I'm in Gulu. I spent yesterday with community members on the practical aspects of reconciliation. This morning, I went for an amazing 6AM sunrise run with incredibly fresh air the likes of which are never found in Kampala. When I got back, I remembered that a colleague of mine at the International Center for Transitional Justice asked me to update her on the post-conflict reconciliation process in northern Uganda. Here is what I sent her...

In Juba, the peace talks between the Government and the LRA seem to be progressing. However, this is only a technical and military process that will dictate an end of hostilities. The hard, practical work of rebuilding, reconciliation and transitional justice is a process that must include the constituency of the greater northern Uganda. It seems to me that few people know what a Ugandan reconciliation process should look like. It is a complicated process, but I'll comment on a few of the major areas here:

Justice- The rhetoric in Gulu is that everyone is ready to forgive, forget and begin a new life. This certainly expresses the desire for peace. However, in private, many people speak of a desire for retribution and a thirst for justice. The Mato Oput process (traditional reconciliation) does not have a mechanism for dealing with the reality that most people are both victims and perpetrators. However, one must consider the mitigation of guilt caused by the fact that the rank and file LRA were nearly all abducted children. A hybrid between a truth process, together with amnesty and the traditional reconciliation, may be the best approach.

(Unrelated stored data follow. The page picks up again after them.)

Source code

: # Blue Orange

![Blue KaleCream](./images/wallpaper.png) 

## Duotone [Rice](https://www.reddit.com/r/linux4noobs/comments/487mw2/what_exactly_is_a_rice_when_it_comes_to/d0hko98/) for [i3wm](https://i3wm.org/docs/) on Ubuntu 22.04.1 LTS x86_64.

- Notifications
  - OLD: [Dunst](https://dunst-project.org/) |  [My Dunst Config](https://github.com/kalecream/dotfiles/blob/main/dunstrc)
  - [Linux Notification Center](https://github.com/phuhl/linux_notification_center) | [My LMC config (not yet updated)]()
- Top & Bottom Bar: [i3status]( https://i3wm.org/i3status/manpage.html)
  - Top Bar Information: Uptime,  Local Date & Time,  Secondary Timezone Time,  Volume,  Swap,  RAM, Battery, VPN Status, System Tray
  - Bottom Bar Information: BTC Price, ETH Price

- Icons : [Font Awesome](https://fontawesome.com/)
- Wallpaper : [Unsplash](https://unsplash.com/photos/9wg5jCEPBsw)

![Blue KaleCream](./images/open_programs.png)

Regional and National Reconciliation- There is certainly consensus that there must be reconciliation in the greater northern Uganda. Gulu, Lango, Teso and Karamoja, have all be devastated by the conflict, but have not had communication for over 20 years. There is also debate over national reconciliation, correcting the north/south divide that has existed in the country long before the most recent conflict in northern Uganda. The best tool for this process seems to be an increase in communication, both through traditional means like radio, as well as through new communications centers that could be linked via satellite.

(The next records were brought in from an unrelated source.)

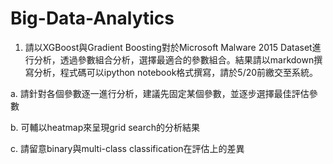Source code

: # Big-Data-Analytics
1. 請以XGBoost與Gradient Boosting對於Microsoft Malware 2015 Dataset進行分析，透過參數組合分析，選擇最適合的參數組合。結果請以markdown撰寫分析，程式碼可以ipython notebook格式撰寫，請於5/20前繳交至系統。

a. 請針對各個參數逐一進行分析，建議先固定某個參數，並逐步選擇最佳評估參數

b. 可輔以heatmap來呈現grid search的分析結果

c. 請留意binary與multi-class classification在評估上的差異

Psycho Social Programs- The conflict has been devastating on so many levels and it is not just abducted children and their victims that are in need of support. The first effort on the community level is to get people out of the camps and back to their communities. This will necessitate a mediation process to handle disputes over land and property. However, there are definitely subgroups that need special counseling. Considering there are only 13 psychiatrists in Uganda, this is certainly a challenge.

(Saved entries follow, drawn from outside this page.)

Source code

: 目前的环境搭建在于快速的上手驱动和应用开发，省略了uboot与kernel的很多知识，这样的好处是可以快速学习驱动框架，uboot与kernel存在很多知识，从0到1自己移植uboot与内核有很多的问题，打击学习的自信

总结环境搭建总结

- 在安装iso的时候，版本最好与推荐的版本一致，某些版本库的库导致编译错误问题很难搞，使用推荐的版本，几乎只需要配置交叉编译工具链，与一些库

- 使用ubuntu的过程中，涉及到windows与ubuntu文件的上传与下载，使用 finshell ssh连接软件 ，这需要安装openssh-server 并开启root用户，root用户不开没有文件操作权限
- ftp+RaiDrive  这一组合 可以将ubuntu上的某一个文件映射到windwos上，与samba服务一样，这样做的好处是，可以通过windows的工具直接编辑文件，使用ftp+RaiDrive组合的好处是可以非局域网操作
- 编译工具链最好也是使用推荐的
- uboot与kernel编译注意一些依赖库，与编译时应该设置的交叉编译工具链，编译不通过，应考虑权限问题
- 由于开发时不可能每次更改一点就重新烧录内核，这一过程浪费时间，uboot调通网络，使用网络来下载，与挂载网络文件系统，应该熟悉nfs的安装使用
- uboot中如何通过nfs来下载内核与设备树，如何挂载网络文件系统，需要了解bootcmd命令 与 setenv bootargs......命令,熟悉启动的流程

Memorials- The most interesting idea I heard about remembrance is the idea of simply cataloging what happened in the local community. The simple fact that peoples stories are stored some where has some restorative aspect.

This is certainly not an exhaustive list, but it hopefully gives you an idea of the main practical issues of reconciliation, and what the opinions are on the ground.

Labels: , ,


  • I am very pleased to know that Northern Uganda will have peace. I do hope the peace process goes on and holds. Few people on earth have suffered as the people there.